### What is required
Go through the records line by line and work out how many lines hold the word "wobei". Answer with the number only.

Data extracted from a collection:
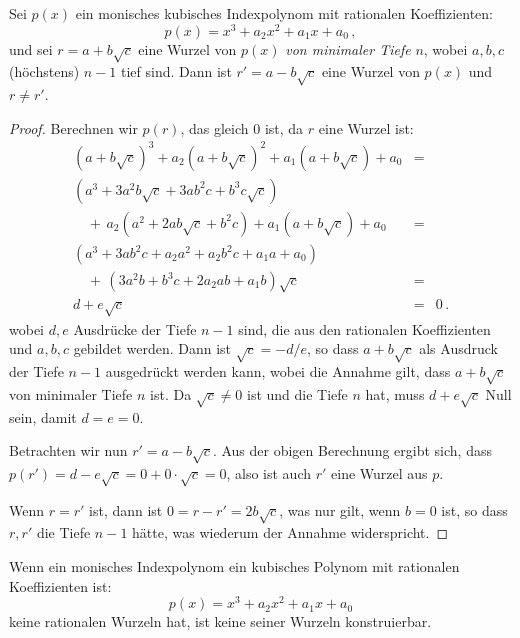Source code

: \begin{theorem}\label{thm.trisect.conjugate}
Sei $p(x)$ ein monisches kubisches Indexpolynom mit rationalen Koeffizienten:
\[
p(x)=x^3+a_2x^2+a_1x+a_0\,,
\]
und sei $r=a+b\sqrt{c}$ eine Wurzel von $p(x)$ \emph{von minimaler Tiefe} $n$, wobei $a,b,c$ (höchstens) $n-1$ tief sind. Dann ist $r'=a-b\sqrt{c}$ eine Wurzel von $p(x)$ und $r\neq r'$.
\end{theorem}

\begin{proof} Berechnen wir $p(r)$, das gleich $0$ ist, da $r$ eine Wurzel ist:
\[
\renewcommand{\arraystretch}{1.4}
\begin{array}{lcr}
(a+b\sqrt{c})^3+a_2(a+b\sqrt{c})^2+a_1(a+b\sqrt{c})+a_0&=\\
(a^3+3a^2b\sqrt{c}+3ab^2c+b^3c\sqrt{c})\\
\quad+\,a_2(a^2+2ab\sqrt{c}+b^2c) +a_1(a+b\sqrt{c}) +a_0&=\\
(a^3+3ab^2c+a_2a^2+a_2b^2c+a_1a+a_0)\\
\quad+\,(3a^2b+b^3c+2a_2ab+a_1b)\sqrt{c}&=\\
d+e\sqrt{c}&=&0\,.
\end{array}
\]
wobei $d,e$ Ausdrücke der Tiefe $n-1$ sind, die aus den rationalen Koeffizienten und $a,b,c$ gebildet werden. Dann ist $\sqrt{c}=-d/e$, so dass $a+b\sqrt{c}$ als Ausdruck der Tiefe $n-1$ ausgedrückt werden kann, wobei die Annahme gilt, dass $a+b\sqrt{c}$ von minimaler Tiefe $n$ ist. Da $\sqrt{c}\neq 0$ ist und die Tiefe $n$ hat, muss $d+e\sqrt{c}$ Null sein, damit $d=e=0$.

Betrachten wir nun $r'=a-b\sqrt{c}$. Aus der obigen Berechnung ergibt sich, dass $p(r')=d-e\sqrt{c}=0+0\cdot\sqrt{c}=0$, also ist auch $r'$ eine Wurzel aus $p$.

Wenn $r= r'$ ist, dann ist $0=r-r'=2b\sqrt{c}$, was nur gilt, wenn $b=0$ ist, so dass $r,r'$ die Tiefe $n-1$ hätte, was wiederum der Annahme widerspricht.
\end{proof}                                

\begin{theorem}
Wenn ein monisches Indexpolynom ein kubisches Polynom mit rationalen Koeffizienten ist:
\[p(x)=x^3+a_2x^2+a_1x+a_0\]
keine rationalen Wurzeln hat, ist keine seiner Wurzeln konstruierbar.
\end{theorem}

### Written reply
2